Most episodes feature an artist—past guests include everyone from Gym Class Heroes to Noel Gallagher to J. Cole—dropping by to perform and chat with Mark, who gamely rifles through Internet-combed factoids like any good interviewer. But what sets Hoppus apart is his years of being on the other side, which means not only is he given to commenting on the inherent lameness of pressing bands for obligatory “crazy tour” stories (“Oh, here’s a nice generic question,” he’ll say with an eye-roll), many times he’ll end up comparing their stories to his own. And when they’re bands he’s actually friends with, this opens up even more opportunity for shit-talking—as when he gives the Foo Fighters guff for dressing in drag in their videos, only to have Taylor Hawkins reply, “Hey, at least we never ran down the street naked.”
Best of all, however, is Hoppus’ mock version of The View, in which he discusses music news with a random panel of artists, writers, and comics—Andrew W.K. and Pennywise’s Jim Lindberg, for example, or Mac Miller and Spin editor Steve Kandell. Hoppus has a knack for blunt, unapologetic snark (as when he dismisses Loutallica with “it sounds like fucking Guitar Center”), and it’s in these more understated moments when Hoppus isn’t visibly straining to create enthusiasm that the show is at its most charmingly loose. “Wow, you’re good at this, dude,” Dave Grohl said to Hoppus midway through the Foos’ interview. And yeah, surprisingly he is.
Defining personality: That loose, unpredictable quality that Hoppus and Eichner share—which is just short of a “we’re on public-access cable and probably only our friends are watching” attitude—could be the key to Fuse finally crafting a niche of its own. Unfortunately, right now they’re in a tied-game push-and-pull for defining personality with the rest of the network’s bland VJ pod people, who spend most of their day talking about music with all the bland, rote cheer of a QVC host peddling zirconium. Who will win?
Switching off: The fact is, while Fuse hiring unusual people to do unusual things hints at a promising direction, in the meantime, it’s hemmed in by its own ostensible reason for existing—the music video. Which is baffling: The music video has been around for decades, and currently thousands upon thousands of clips exist solely in the online ether or the fuzzy memories of the MTV generation. Even given the potentially prohibitive cost of licensing them for broadcast, you’d think that Fuse would still be able to rescue enough of them from obsolescence to have hours of unique programming, and attract all of the audiences who moan, “Remember when MTV stood for ‘Music Television’?” And, uh, wasn’t that the point?

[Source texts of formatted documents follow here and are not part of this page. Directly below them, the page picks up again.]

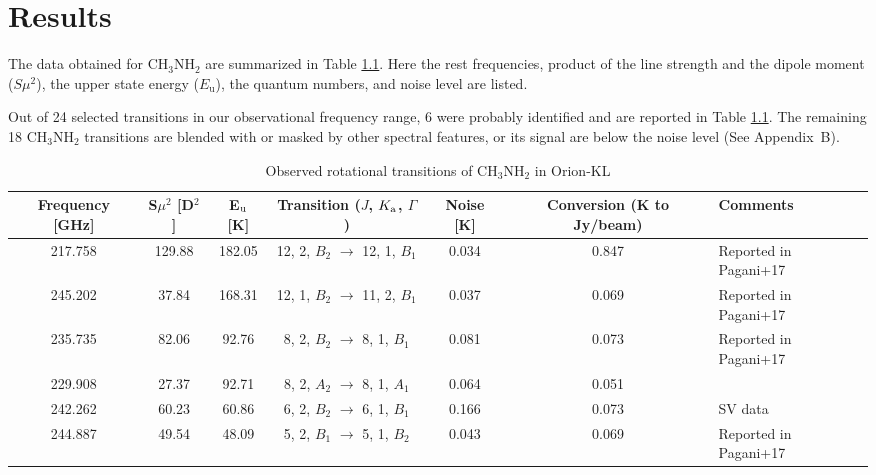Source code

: \chapter{Results
  \label{chap:result}}

The data obtained for CH$_{3}$NH$_{2}$ are summarized in Table \ref{tab:MAOri}.
Here the rest frequencies, product of the line strength and the dipole moment ($S\mu^2$), the upper state energy ($E_{\mathrm{u}}$), the quantum numbers, and noise level are listed.

Out of 24 selected transitions in our observational frequency range, 
6 were probably identified and are reported in Table \ref{tab:MAOri}. 
The remaining 18 CH$_{3}$NH$_{2}$ transitions are blended with or masked by other spectral features, 
or its signal are below the noise level (See Appendix~B). 

\renewcommand{\arraystretch}{1.5}
\begin{table}[htb]
\begin{center}

  \caption{Observed rotational transitions of CH$_3$NH$_2$ in Orion-KL}
  \label{tab:MAOri}
{\scriptsize
  \begin{tabular}{ccccccl} \hline
   Frequency [GHz]& S$\mu ^{2}$ [D$^2$] & E$_{\rm{u}}$ [K]& Transition ($J$, $K_{\rm{a}}$, $\Gamma$) & Noise [K] & Conversion (K to Jy/beam) &Comments \\ \hline 
    217.758 & 129.88 & 182.05 & 12, 2, $B_{2}$ $\rightarrow$ 12, 1, $B_{1}$ &  0.034 &0.847 &Reported in Pagani+17 \\
    245.202 & 37.84 & 168.31 & 12, 1, $B_{2}$ $\rightarrow$ 11, 2, $B_{1}$ & 0.037&0.069 &Reported in Pagani+17 \\
    235.735 & 82.06 & 92.76 & 8, 2, $B_{2}$ $\rightarrow$ 8, 1, $B_{1}$ &  0.081&0.073 &Reported in Pagani+17 \\
    229.908 & 27.37 & 92.71 & 8, 2, $A_{2}$ $\rightarrow$ 8, 1, $A_{1}$ & 0.064&0.051&\\ 
    242.262 & 60.23 & 60.86 & 6, 2, $B_{2}$ $\rightarrow$ 6, 1, $B_{1}$ &  0.166 &0.073&SV data \\
    244.887 & 49.54 & 48.09 & 5, 2, $B_{1}$ $\rightarrow$ 5, 1, $B_{2}$ & 0.043 &0.069&Reported in Pagani+17 \\ \hline
  \end{tabular}
  }
\end{center}
\end{table}

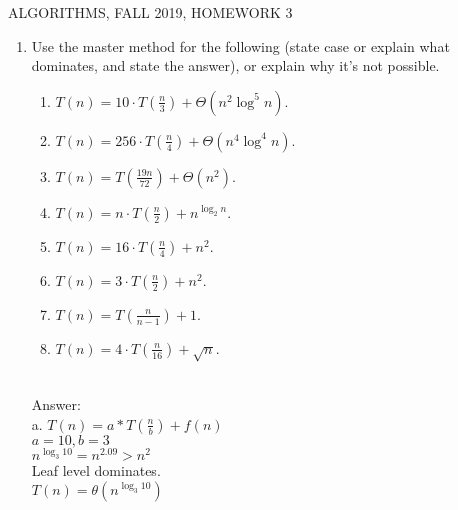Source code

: \documentclass[12pt]{article}
\begin{document}
  
\pagestyle{empty}
 
\begin{center} ALGORITHMS,  FALL 2019, HOMEWORK 3
\end{center}



 
\begin{enumerate}
 \item Use the master method for the following (state case or explain what dominates, and state the answer), or explain why it's not possible. 
\begin{enumerate}

\itemsep-0.35cm

\item  $T(n)=10\cdot T(\frac{n}{3}) + \Theta(n^2\log^5 n)$.\\
 
  \item  $T(n) = 256\cdot T(\frac{n}{4}) + \Theta(n^4\log^4 n)$. \\

\item $T(n) = T(\frac{19n}{72}) + \Theta(n^2)$.\\



\item $T(n) = n\cdot T(\frac{n}{2}) + n^{\log_2 n}$.\\

 \item  $T(n) =   16\cdot T(\frac{n}{4}) + n^2$.  \\

  \item  $T(n) =  3\cdot T(\frac{n}{2}) + n^2$.\\

 
  
 \item $T(n) =   T(\frac{n}{n{-}1}) + 1$.\\


 
\item  $T(n) =  4\cdot T(\frac{n}{16}) + \sqrt{n}$. \\\\

\end{enumerate}

{ \color{blue} Answer: \\
a. $T(n) = a*T(\frac{n}{b}) + f(n)$ \\
$a = 10, b = 3$ \\
$n^{\log_3 10} = n^{2.09}  >  n^2$ \\
Leaf level dominates. \\
$ T(n) = \theta(n^{\log_3 10})$ \\ \\

}
\end{enumerate}
\end{document}
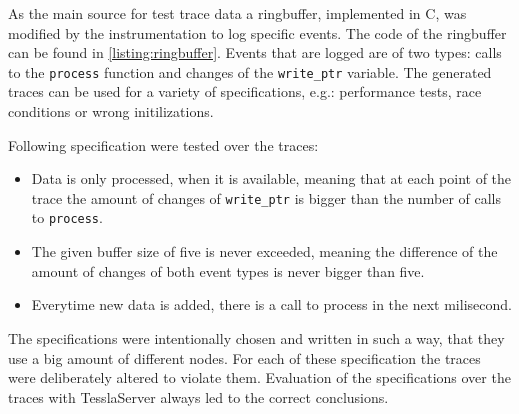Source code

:
As the main source for test trace data a ringbuffer, implemented in C, was modified by the instrumentation to log specific events.
The code of the ringbuffer can be found in \cref{listing:ringbuffer}.
Events that are logged are of two types: calls to the \lstinline{process} function and changes of the \lstinline{write_ptr} variable.
The generated traces can be used for a variety of specifications, e.g.: performance tests, race conditions or wrong initilizations.

Following specification were tested over the traces:

\begin{itemize}
  \item Data is only processed, when it is available, meaning that at each point of the trace the amount of changes of \lstinline{write_ptr} is bigger than the number of calls to \lstinline{process}.
  \item The given buffer size of five is never exceeded, meaning the difference of the amount of changes of both event types is never bigger than five.
  \item Everytime new data is added, there is a call to process in the next milisecond.
\end{itemize}

The specifications were intentionally chosen and written in such a way, that they use a big amount of different nodes.
For each of these specification the traces were deliberately altered to violate them.
Evaluation of the specifications over the traces with TesslaServer always led to the correct conclusions.
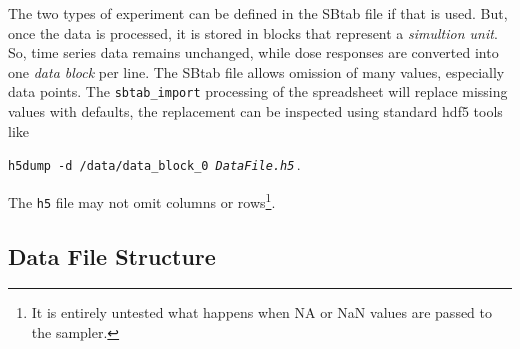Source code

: \documentclass[utf8,english,DIV=12,12pt]{scrartcl}
\newcommand{\standard}[1]{\textsf{#1}}
\begin{document}
The two types of experiment can be defined in the \standard{SBtab}
file if that is used. But, once the data is processed, it is stored in
blocks that represent a \emph{simultion unit}. So, time series data
remains unchanged, while dose responses are converted into one
\emph{data block} per line. The \standard{SBtab} file allows omission
of many values, especially data points. The \texttt{sbtab\_import}
processing of the spreadsheet will replace missing values with
defaults, the replacement can be inspected using standard
\standard{hdf5} tools like
\begin{center}
\texttt{h5dump -d /data/data\_block\_0 \emph{DataFile.h5}}\,.
\end{center}
The \texttt{h5} file may not omit columns or
rows\footnote{It is entirely untested what happens when NA or NaN
  values are passed to the sampler.}.

\subsection{Data File Structure}
\label{sec:h5structure}
\end{document}

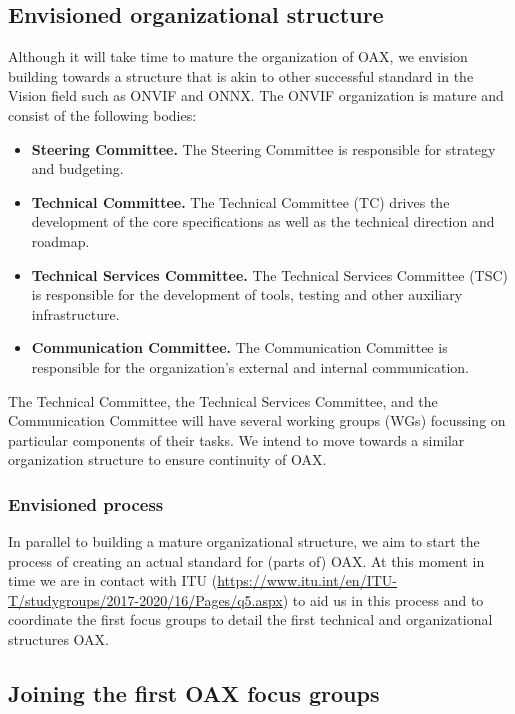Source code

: \documentclass{article}
\begin{document}
\subsection{Envisioned organizational structure}

Although it will take time to mature the organization of OAX, we envision building towards a structure that is akin to other successful standard in the Vision field such as ONVIF and ONNX. The ONVIF organization is mature and consist of the following bodies:

\begin{itemize}
\item \textbf{Steering Committee.} The Steering Committee is responsible for strategy and budgeting.
\item \textbf{Technical Committee.} The Technical Committee (TC) drives the development of the core specifications as well as the technical direction and roadmap. 
\item \textbf{Technical Services Committee.} The Technical Services Committee (TSC) is responsible for the development of tools, testing and other auxiliary infrastructure.
\item \textbf{Communication Committee.} The Communication Committee is responsible for the organization’s external and internal communication.
\end{itemize}

The Technical Committee, the Technical Services Committee, and the Communication Committee will have several working groups (WGs) focussing on particular components of their tasks. We intend to move towards a similar organization structure to ensure continuity of OAX.

\subsubsection{Envisioned process}

In parallel to building a mature organizational structure, we aim to start the process of creating an actual standard for (parts of) OAX. At this moment in time we are in contact with ITU (\href{https://www.itu.int/en/ITU-T/studygroups/2017-2020/16/Pages/q5.aspx}{https://www.itu.int/en/ITU-T/studygroups/2017-2020/16/Pages/q5.aspx}) to aid us in this process and to coordinate the first focus groups to detail the first technical and organizational structures OAX.

\subsection{Joining the first OAX  focus groups}
\end{document}
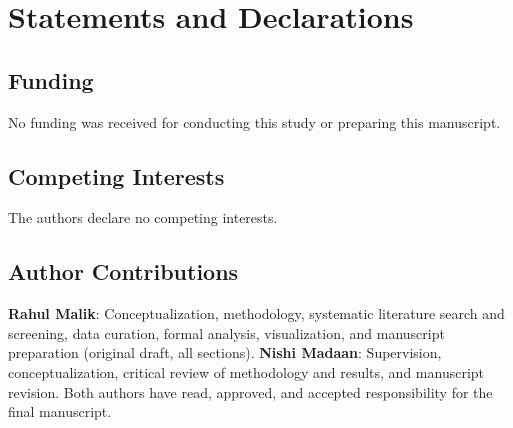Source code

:\documentclass[pdflatex,sn-mathphys-num]{sn-jnl}
\begin{document}

\maketitle




















\section*{Statements and Declarations}

\subsection*{Funding}
No funding was received for conducting this study or preparing this manuscript.

\subsection*{Competing Interests}
The authors declare no competing interests.

\subsection*{Author Contributions}
\textbf{Rahul Malik}: Conceptualization, methodology, systematic literature
search and screening, data curation, formal analysis, visualization, and
manuscript preparation (original draft, all sections).
\textbf{Nishi Madaan}: Supervision, conceptualization, critical review of
methodology and results, and manuscript revision.
Both authors have read, approved, and accepted responsibility for the final
manuscript.
\end{document}
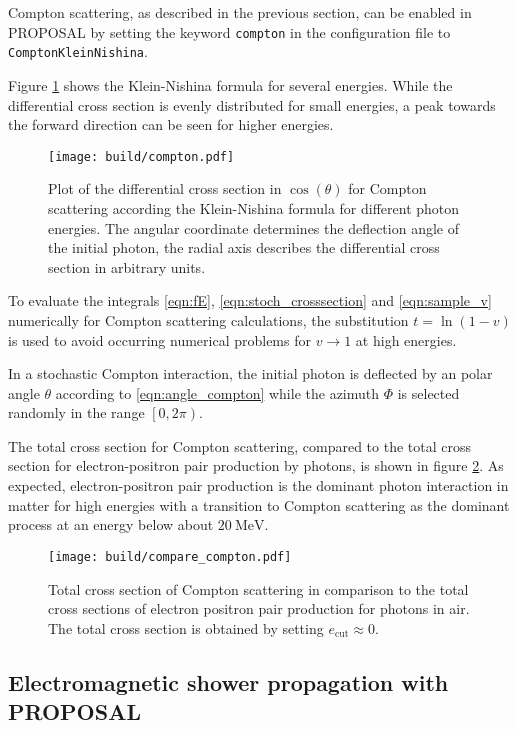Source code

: \begin{sloppypar}
Compton scattering, as described in the previous section, can be enabled in PROPOSAL by setting the keyword \texttt{compton} in the configuration file to \texttt{ComptonKleinNishina}.
\end{sloppypar}
Figure \ref{fig:compton} shows the Klein-Nishina formula for several energies.
While the differential cross section is evenly distributed for small energies, a peak towards the forward direction can be seen for higher energies.

\begin{figure}
    \centering
    \texttt{[image: build/compton.pdf]}
    \caption{Plot of the differential cross section in $\cos(\theta)$ for Compton scattering according the Klein-Nishina formula for different photon energies. The angular coordinate determines the deflection angle of the initial photon, the radial axis describes the differential cross section in arbitrary units.}
    \label{fig:compton}
\end{figure}

To evaluate the integrals \eqref{eqn:fE}, \eqref{eqn:stoch_crosssection} and \eqref{eqn:sample_v} numerically for Compton scattering calculations, the substitution $t = \ln(1 - v)$ is used to avoid occurring numerical problems for $v \to 1$ at high energies.

In a stochastic Compton interaction, the initial photon is deflected by an polar angle $\theta$ according to \eqref{eqn:angle_compton} while the azimuth $\Phi$ is selected randomly in the range $\left[0,2\pi\right)$.

The total cross section for Compton scattering, compared to the total cross section for electron-positron pair production by photons, is shown in figure \ref{fig:compton_comparison}.
As expected, electron-positron pair production is the dominant photon interaction in matter for high energies with a transition to Compton scattering as the dominant process at an energy below about $\SI{20}{\mega\electronvolt}$.

\begin{figure}
    \centering
    \texttt{[image: build/compare\_compton.pdf]}
    \caption{Total cross section of Compton scattering in comparison to the total cross sections of electron positron pair production for photons in air. The total cross section is obtained by setting $e_\text{cut} \approx 0$.}
    \label{fig:compton_comparison}
\end{figure}

\subsection{Electromagnetic shower propagation with PROPOSAL}

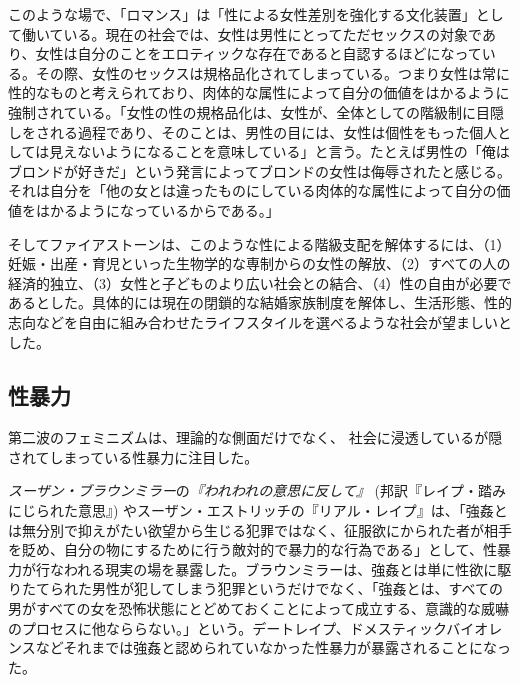 \documentclass[dvipdfmx,uplatex]{jsarticle}
\begin{document}
このような場で、「ロマンス」は「性による女性差別を強化する文化装置」として働いている。現在の社会では、女性は男性にとってただセックスの対象であり、女性は自分のことをエロティックな存在であると自認するほどになっている。その際、女性のセックスは規格品化されてしまっている。つまり女性は常に性的なものと考えられており、肉体的な属性によって自分の価値をはかるように強制されている。「女性の性の規格品化は、女性が、全体としての階級制に目隠しをされる過程であり、そのことは、男性の目には、女性は個性をもった個人としては見えないようになることを意味している」と言う。たとえば男性の「俺はブロンドが好きだ」という発言によってブロンドの女性は侮辱されたと感じる。それは自分を「他の女とは違ったものにしている肉体的な属性によって自分の価値をはかるようになっているからである。」

そしてファイアストーンは、このような性による階級支配を解体するには、（1）妊娠・出産・育児といった生物学的な専制からの女性の解放、（2）すべての人の経済的独立、（3）女性と子どものより広い社会との結合、（4）性の自由が必要であるとした。具体的には現在の閉鎖的な結婚家族制度を解体し、生活形態、性的志向などを自由に組み合わせたライフスタイルを選べるような社会が望ましいとした。



\subsection{性暴力}

第二波のフェミニズムは、理論的な側面だけでなく、
社会に浸透しているが隠されてしまっている性暴力に注目した。



\emph{スーザン・ブラウンミラー}の\emph{『われわれの意思に反して』} (邦訳『レイプ・踏みにじられた意思』) \citep{brownmiller75:_again_our_will} やスーザン・エストリッチの『リアル・レイプ』\citep{estrich87:_real_rape}は、「強姦とは無分別で抑えがたい欲望から生じる犯罪ではなく、征服欲にかられた者が相手を貶め、自分の物にするために行う敵対的で暴力的な行為である」として、性暴力が行なわれる現実の場を暴露した。ブラウンミラーは、強姦とは単に性欲に駆りたてられた男性が犯してしまう犯罪というだけでなく、「強姦とは、すべての男がすべての女を恐怖状態にとどめておくことによって成立する、意識的な威嚇のプロセスに他なららない。\citep[邦訳p.6]{brownmiller75:_again_our_will}」という。デートレイプ、ドメスティックバイオレンスなどそれまでは強姦と認められていなかった性暴力が暴露されることになった。



\end{document}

As it is, music may “live” at Fuse, but it can hardly be said to thrive. The network’s commitment to devoting so much of its programming day to solely the most recent—and most overplayed—videos it can get only makes it all the more disposable. In fact, that strategy seems like an open acknowledgement that Fuse is meant to be nothing more than intermittent background noise, and that’s no way to cultivate a loyal audience—and it definitely doesn’t do justice to the moments on Fuse’s schedule that reward actually paying attention. The opportunity to claim that niche is certainly there. Otherwise, Fuse’s best shot at standing out might be following in MTV and VH1’s footsteps all over again and abandoning the music video altogether.